I agree with what you say. I don’t see how the idea of intelligent design furthers any sort of scientific research. However, the ID proponents claim that their ideas would be a great boon for science. They are the ones claiming that once we accept the idea that there is an intelligent designer lurking behind the natural world, we gain great insights into nature. I’m simply taking them seriously by asking what, to me, seems like the next logical question. Namely, what can we infer from the nature of the designer by examining what he has designed? It is in answering this question that instances of poor design become relevant.

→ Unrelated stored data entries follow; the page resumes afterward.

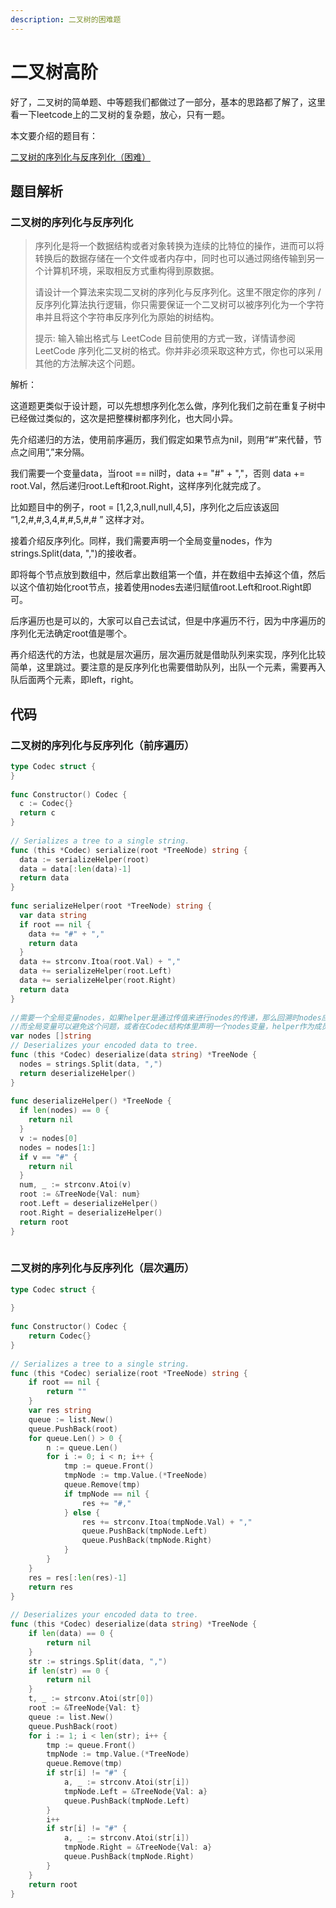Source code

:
 ```yaml
---
description: 二叉树的困难题
---
```


# 二叉树高阶

好了，二叉树的简单题、中等题我们都做过了一部分，基本的思路都了解了，这里看一下leetcode上的二叉树的复杂题，放心，只有一题。

本文要介绍的题目有：

[二叉树的序列化与反序列化（困难）](https://leetcode-cn.com/problems/serialize-and-deserialize-binary-tree/)

## 题目解析

### 二叉树的序列化与反序列化

> 序列化是将一个数据结构或者对象转换为连续的比特位的操作，进而可以将转换后的数据存储在一个文件或者内存中，同时也可以通过网络传输到另一个计算机环境，采取相反方式重构得到原数据。
>
> 请设计一个算法来实现二叉树的序列化与反序列化。这里不限定你的序列 / 反序列化算法执行逻辑，你只需要保证一个二叉树可以被序列化为一个字符串并且将这个字符串反序列化为原始的树结构。
>
> 提示: 输入输出格式与 LeetCode 目前使用的方式一致，详情请参阅 LeetCode 序列化二叉树的格式。你并非必须采取这种方式，你也可以采用其他的方法解决这个问题。

解析：

这道题更类似于设计题，可以先想想序列化怎么做，序列化我们之前在重复子树中已经做过类似的，这次是把整棵树都序列化，也大同小异。

先介绍递归的方法，使用前序遍历，我们假定如果节点为nil，则用“#”来代替，节点之间用“,”来分隔。

我们需要一个变量data，当root == nil时，data += "#" + ","，否则 data += root.Val，然后递归root.Left和root.Right，这样序列化就完成了。

比如题目中的例子，root = \[1,2,3,null,null,4,5]，序列化之后应该返回 “1,2,#,#,3,4,#,#,5,#,# ” 这样才对。

接着介绍反序列化。同样，我们需要声明一个全局变量nodes，作为strings.Split(data, ",")的接收者。

即将每个节点放到数组中，然后拿出数组第一个值，并在数组中去掉这个值，然后以这个值初始化root节点，接着使用nodes去递归赋值root.Left和root.Right即可。

后序遍历也是可以的，大家可以自己去试试，但是中序遍历不行，因为中序遍历的序列化无法确定root值是哪个。

再介绍迭代的方法，也就是层次遍历，层次遍历就是借助队列来实现，序列化比较简单，这里跳过。要注意的是反序列化也需要借助队列，出队一个元素，需要再入队后面两个元素，即left，right。

## 代码

### 二叉树的序列化与反序列化（前序遍历）

```go
type Codec struct {
}
​
func Constructor() Codec {
  c := Codec{}
  return c
}
​
// Serializes a tree to a single string.
func (this *Codec) serialize(root *TreeNode) string {
  data := serializeHelper(root)
  data = data[:len(data)-1]
  return data
}
​
func serializeHelper(root *TreeNode) string {
  var data string
  if root == nil {
    data += "#" + ","
    return data
  }
  data += strconv.Itoa(root.Val) + ","
  data += serializeHelper(root.Left)
  data += serializeHelper(root.Right)
  return data
}
​
//需要一个全局变量nodes，如果helper是通过传值来进行nodes的传递，那么回溯时nodes应该被去掉的值没有被去掉，
//而全局变量可以避免这个问题，或者在Codec结构体里声明一个nodes变量，helper作为成员函数也是可以的。
var nodes []string
// Deserializes your encoded data to tree.
func (this *Codec) deserialize(data string) *TreeNode {
  nodes = strings.Split(data, ",")
  return deserializeHelper()
}
​
func deserializeHelper() *TreeNode {
  if len(nodes) == 0 {
    return nil
  }
  v := nodes[0]
  nodes = nodes[1:]
  if v == "#" {
    return nil
  }
  num, _ := strconv.Atoi(v)
  root := &TreeNode{Val: num}
  root.Left = deserializeHelper()
  root.Right = deserializeHelper()
  return root
}
​
```

### 二叉树的序列化与反序列化（层次遍历）

```go
type Codec struct {
    
}
​
func Constructor() Codec {
    return Codec{}
}
​
// Serializes a tree to a single string.
func (this *Codec) serialize(root *TreeNode) string {
    if root == nil {
        return ""
    }
    var res string
    queue := list.New()
    queue.PushBack(root)
    for queue.Len() > 0 {
        n := queue.Len()
        for i := 0; i < n; i++ {
            tmp := queue.Front()
            tmpNode := tmp.Value.(*TreeNode)
            queue.Remove(tmp)
            if tmpNode == nil {
                res += "#,"
            } else {
                res += strconv.Itoa(tmpNode.Val) + ","
                queue.PushBack(tmpNode.Left)
                queue.PushBack(tmpNode.Right)
            }
        }
    }
    res = res[:len(res)-1]
    return res
}
​
// Deserializes your encoded data to tree.
func (this *Codec) deserialize(data string) *TreeNode {   
    if len(data) == 0 {
        return nil
    }
    str := strings.Split(data, ",")
    if len(str) == 0 {
        return nil
    }
    t, _ := strconv.Atoi(str[0])
    root := &TreeNode{Val: t}
    queue := list.New()
    queue.PushBack(root)
    for i := 1; i < len(str); i++ {
        tmp := queue.Front()
        tmpNode := tmp.Value.(*TreeNode)
        queue.Remove(tmp)
        if str[i] != "#" {
            a, _ := strconv.Atoi(str[i])
            tmpNode.Left = &TreeNode{Val: a}
            queue.PushBack(tmpNode.Left)
        }
        i++
        if str[i] != "#" {
            a, _ := strconv.Atoi(str[i])
            tmpNode.Right = &TreeNode{Val: a}
            queue.PushBack(tmpNode.Right)
        }
    }
    return root
}
```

To put it another way, I think that the simplistic picture of design painted by ID advocates poses theological problems far more serious than anything evolution is saying.

In the context of Dembski’s book I was simply observing that no one is arguing that because there are many instances of seemingly poor design in nature we conclude that there is no intelligent design at all. But that is precisely the view that Dembski attributes to his critics.

IIRC, Dembski once listed “14 questions IDeology can answer.” Among them were things such as design criteria, optimality, history of the design, the beauty and moral underpinnings of the design, and, finally, the identity of the designer.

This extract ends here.